• Nasional

Subuhanallah, Bocah 7 Tahun Mampu Bertahan Tiga Hari Tertimbun Material Bangunan

Fadli | Rabu, 23/11/2022 14:08 WIB
Subuhanallah, Bocah 7 Tahun Mampu Bertahan Tiga Hari Tertimbun Material Bangunan Tim SAR gabungan saat berupaya mengevakuasi Rafka (frame kiri). Rafka setelah berhasil dievakuasi dari material bangunan. (FOTO: Humas Polda Jabar)

Beritakaltara.com - Rafka, bocah berusia 7 tahun, warga Kampung Rawa Cina, Desa Nagrak, Kecamatan Cianjur, Kabupaten Cianjur, selamat setelah tiga hari bertahan hidup di bawah reruntuhan material bangunan rumahnya, Rabu (23/11) sekitar pukul 10.05 WIB. Korban Rafka ditemukan oleh tim SAR gabungan.

Proses evakuasi korban Rafka berlangsung dramatis. Tim SAR gabungan membongkar tembok yang menutupi korban. Setelah berhasil dilubangi, tubuh Rafkah diangkat ke atas.

Saat dievakuasi, kondisi Rafka tampak sehat, namun lemas. Rafka digendong petugas. Terdengar suara perempuan berteriak histeris saat mendapati Rafka masih hidup meski telah 3 hari tertimbun material bangunan.

"Korban Rafka berumur 7 tahun tertimbun selama 3 hari. Rafka lantas dibawa personel Brimob Polda Jabar ke rumah sakit untuk mendapatkan perawatan medis," kata Kabid Humas Polda Jabar Kombes Pol Ibrahim Tompo.

Kombes Pol Ibrahim Tompo menyatakan, tim gabungan berjumlah 51 personel yang melaksanakan operasi SAR di lokasi tersebut, Iptu Eddy melaksanakan operasi SAR sejak pagi. 

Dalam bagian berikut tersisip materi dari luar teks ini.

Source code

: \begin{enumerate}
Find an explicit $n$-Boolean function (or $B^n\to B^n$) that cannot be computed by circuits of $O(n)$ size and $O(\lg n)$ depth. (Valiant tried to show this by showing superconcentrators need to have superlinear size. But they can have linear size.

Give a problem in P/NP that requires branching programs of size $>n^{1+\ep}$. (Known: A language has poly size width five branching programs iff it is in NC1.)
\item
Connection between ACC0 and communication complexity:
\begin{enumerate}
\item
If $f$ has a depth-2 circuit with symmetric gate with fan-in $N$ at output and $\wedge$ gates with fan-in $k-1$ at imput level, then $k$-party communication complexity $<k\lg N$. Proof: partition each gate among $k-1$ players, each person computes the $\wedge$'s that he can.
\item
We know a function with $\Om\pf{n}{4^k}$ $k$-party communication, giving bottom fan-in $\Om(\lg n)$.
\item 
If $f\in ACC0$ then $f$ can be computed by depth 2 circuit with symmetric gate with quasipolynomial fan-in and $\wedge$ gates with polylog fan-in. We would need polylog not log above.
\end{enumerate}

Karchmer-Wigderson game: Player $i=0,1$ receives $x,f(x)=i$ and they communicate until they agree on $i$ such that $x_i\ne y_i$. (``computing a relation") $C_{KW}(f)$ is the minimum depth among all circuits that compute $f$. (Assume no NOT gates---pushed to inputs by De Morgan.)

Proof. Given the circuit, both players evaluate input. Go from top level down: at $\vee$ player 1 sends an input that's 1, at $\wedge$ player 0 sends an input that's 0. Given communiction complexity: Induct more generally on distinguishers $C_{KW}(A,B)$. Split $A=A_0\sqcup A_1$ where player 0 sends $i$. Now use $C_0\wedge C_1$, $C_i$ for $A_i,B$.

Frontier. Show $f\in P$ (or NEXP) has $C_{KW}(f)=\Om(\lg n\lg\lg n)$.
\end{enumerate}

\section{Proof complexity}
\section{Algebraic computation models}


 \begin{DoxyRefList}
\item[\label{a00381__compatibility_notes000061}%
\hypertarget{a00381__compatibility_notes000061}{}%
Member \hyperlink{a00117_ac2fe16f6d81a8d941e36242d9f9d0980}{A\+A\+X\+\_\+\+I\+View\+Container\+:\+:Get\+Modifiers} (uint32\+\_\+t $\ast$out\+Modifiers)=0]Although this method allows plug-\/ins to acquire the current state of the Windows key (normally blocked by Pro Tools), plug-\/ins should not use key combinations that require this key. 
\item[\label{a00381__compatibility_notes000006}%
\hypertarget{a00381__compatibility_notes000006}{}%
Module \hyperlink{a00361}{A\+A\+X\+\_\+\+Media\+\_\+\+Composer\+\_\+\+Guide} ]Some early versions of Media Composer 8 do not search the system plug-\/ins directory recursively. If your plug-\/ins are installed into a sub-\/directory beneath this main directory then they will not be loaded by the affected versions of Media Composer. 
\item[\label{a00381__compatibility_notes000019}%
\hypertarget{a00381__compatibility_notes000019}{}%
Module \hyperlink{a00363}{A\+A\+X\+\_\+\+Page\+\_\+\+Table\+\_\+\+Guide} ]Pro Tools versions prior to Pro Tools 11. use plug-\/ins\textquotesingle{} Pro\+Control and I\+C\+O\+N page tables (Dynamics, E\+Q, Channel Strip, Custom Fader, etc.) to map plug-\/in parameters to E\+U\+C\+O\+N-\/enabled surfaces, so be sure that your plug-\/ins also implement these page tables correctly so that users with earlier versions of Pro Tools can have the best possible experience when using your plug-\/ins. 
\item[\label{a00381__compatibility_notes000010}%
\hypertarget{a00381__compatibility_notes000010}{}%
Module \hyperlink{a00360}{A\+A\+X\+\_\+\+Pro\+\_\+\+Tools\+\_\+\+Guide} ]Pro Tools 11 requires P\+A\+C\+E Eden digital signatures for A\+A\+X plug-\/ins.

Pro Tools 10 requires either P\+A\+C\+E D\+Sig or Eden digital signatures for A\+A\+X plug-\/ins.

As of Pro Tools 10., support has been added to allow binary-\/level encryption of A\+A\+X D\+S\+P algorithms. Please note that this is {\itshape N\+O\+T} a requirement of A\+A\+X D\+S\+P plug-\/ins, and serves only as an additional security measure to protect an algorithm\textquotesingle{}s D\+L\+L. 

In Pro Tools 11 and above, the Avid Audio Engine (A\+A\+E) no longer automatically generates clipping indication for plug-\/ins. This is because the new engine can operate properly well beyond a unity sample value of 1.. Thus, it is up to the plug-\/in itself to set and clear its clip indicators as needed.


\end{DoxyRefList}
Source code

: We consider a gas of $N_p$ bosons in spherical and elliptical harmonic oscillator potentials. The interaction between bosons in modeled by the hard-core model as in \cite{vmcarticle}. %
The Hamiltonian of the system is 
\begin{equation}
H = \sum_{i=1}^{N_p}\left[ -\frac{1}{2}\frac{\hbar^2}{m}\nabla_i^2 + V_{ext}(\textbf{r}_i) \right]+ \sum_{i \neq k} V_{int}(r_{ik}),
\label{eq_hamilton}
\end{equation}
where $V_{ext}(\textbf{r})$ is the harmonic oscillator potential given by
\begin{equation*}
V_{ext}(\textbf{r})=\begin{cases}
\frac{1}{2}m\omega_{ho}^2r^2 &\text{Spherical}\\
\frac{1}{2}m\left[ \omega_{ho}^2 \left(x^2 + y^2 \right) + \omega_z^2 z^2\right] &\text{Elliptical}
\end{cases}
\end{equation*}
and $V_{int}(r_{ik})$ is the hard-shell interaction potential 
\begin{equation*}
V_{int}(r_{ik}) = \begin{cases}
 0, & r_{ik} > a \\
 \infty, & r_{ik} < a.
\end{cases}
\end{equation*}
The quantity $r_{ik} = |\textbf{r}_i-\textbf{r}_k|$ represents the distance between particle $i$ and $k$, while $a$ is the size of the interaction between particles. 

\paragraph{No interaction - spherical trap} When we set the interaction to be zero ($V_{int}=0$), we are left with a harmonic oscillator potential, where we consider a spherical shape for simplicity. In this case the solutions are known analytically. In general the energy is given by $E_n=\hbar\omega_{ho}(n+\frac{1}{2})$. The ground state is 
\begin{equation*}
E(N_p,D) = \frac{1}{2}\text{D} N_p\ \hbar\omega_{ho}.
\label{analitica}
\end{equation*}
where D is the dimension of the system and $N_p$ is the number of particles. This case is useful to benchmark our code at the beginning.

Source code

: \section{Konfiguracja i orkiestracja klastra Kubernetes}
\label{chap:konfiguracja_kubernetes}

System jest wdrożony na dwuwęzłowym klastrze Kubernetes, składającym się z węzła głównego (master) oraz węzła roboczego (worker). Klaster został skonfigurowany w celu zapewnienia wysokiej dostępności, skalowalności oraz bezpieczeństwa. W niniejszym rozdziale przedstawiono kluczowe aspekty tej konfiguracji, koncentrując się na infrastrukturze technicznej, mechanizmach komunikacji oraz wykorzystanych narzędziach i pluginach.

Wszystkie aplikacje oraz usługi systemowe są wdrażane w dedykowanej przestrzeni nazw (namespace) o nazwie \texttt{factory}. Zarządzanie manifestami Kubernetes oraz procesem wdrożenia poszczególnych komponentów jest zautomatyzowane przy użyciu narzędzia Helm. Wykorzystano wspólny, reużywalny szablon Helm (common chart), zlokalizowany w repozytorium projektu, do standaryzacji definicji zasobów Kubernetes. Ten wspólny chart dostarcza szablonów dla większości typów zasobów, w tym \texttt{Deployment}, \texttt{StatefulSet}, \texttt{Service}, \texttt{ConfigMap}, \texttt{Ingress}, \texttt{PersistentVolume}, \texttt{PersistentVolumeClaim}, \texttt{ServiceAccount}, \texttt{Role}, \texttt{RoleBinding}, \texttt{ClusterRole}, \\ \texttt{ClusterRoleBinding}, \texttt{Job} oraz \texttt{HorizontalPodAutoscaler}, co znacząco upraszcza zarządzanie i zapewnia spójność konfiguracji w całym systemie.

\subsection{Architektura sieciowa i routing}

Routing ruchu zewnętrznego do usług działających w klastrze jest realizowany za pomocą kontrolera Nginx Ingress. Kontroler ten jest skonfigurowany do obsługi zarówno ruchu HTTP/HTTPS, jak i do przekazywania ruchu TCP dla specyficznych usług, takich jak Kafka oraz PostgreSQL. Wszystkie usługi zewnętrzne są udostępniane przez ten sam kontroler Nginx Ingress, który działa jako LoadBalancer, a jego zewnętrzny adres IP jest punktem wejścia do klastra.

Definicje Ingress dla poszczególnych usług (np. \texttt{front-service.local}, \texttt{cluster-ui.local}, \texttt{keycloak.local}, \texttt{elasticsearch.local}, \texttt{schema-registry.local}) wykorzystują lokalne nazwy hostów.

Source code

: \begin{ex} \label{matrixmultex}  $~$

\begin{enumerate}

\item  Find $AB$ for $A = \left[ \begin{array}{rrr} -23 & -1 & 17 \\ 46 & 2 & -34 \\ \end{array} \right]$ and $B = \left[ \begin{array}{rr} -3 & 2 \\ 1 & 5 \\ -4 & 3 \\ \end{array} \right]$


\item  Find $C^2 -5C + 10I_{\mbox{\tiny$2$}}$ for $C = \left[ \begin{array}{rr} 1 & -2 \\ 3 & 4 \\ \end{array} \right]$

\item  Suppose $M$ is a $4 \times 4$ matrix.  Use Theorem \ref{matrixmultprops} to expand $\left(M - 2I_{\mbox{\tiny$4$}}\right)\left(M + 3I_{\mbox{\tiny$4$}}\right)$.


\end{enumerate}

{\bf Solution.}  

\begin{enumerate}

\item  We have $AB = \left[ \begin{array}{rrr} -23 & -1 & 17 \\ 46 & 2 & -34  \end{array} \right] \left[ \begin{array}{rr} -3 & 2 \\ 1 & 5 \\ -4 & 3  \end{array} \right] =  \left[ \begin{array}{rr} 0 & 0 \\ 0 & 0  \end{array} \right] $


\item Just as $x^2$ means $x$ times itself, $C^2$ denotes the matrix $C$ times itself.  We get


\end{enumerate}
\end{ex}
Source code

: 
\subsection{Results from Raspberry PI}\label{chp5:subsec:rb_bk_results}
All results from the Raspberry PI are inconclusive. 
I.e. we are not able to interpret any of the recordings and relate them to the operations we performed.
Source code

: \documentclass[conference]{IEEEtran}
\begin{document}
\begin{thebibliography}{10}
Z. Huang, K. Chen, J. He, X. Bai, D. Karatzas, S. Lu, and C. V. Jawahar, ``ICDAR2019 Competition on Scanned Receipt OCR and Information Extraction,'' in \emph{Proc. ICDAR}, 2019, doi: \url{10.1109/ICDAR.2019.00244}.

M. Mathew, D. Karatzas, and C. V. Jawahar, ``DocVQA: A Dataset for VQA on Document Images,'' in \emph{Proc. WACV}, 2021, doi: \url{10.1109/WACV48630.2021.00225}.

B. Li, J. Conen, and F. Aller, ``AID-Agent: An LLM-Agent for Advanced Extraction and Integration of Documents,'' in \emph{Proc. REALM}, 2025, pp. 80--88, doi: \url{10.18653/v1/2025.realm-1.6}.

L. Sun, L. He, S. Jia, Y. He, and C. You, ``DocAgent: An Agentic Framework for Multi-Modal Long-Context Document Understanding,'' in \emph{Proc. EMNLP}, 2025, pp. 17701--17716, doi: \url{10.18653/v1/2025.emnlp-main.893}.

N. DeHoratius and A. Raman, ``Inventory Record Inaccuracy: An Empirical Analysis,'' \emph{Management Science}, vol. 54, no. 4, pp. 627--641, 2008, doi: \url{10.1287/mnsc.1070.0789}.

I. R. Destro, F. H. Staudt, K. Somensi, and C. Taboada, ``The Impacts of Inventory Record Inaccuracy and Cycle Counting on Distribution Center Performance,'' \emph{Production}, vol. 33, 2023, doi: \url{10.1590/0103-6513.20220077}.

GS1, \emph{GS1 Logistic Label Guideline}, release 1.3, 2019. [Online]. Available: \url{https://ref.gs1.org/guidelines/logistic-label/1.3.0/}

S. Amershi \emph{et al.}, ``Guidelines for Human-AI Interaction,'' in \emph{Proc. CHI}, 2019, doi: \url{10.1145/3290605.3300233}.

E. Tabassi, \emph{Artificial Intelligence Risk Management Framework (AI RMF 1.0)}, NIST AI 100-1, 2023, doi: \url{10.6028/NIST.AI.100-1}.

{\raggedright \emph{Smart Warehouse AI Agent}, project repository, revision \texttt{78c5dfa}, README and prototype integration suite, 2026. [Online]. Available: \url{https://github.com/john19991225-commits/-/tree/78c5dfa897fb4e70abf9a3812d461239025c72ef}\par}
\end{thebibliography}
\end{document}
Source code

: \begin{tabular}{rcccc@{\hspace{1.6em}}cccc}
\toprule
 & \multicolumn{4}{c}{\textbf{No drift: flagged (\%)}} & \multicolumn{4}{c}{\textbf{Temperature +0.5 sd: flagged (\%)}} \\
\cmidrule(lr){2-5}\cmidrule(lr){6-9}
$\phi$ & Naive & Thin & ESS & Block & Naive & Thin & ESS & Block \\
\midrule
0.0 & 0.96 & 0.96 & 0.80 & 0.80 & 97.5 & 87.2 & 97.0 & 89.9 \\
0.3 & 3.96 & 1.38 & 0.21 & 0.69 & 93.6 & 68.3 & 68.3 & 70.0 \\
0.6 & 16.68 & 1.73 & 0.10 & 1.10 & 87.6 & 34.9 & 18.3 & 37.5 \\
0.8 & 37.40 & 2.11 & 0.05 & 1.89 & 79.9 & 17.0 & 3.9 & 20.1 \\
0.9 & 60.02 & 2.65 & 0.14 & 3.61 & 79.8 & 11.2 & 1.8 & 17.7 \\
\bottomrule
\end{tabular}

"Tim SAR gabungan Resimen I, Resimen II Pasukan Pelopor Brimob Polda Jabar, Polres Cimahi, dan TNI masih menjadi satu korban wanita yang masih tertimbun di lokasi kejadian," ujar Kombes Pol Ibrahim Tompo.

"Sampai saat ini terdata sudah ada 268 korban meninggal dunia, 151 orang hilang dan 1.083 korban luka. Pengungsi 1.120 KK dan 58.362 jiwa terdampak. Rumah dan bangunan yang rusak 22.198 unit," tutur Kabid Humas Polda Jabar.

Adapun kerusakan fasilitas umum terdata ada dua jembatan, dua jalan di Jalan Provinsi antara Cipanas dan Cianjur tertutup tanah longsor, dua ruko, empat gedung, enam kantor, lima fasilitas kesehatan, lima fasilitas ibadah, 13 fasilitas pendidikan dan tiga gardu PLN. 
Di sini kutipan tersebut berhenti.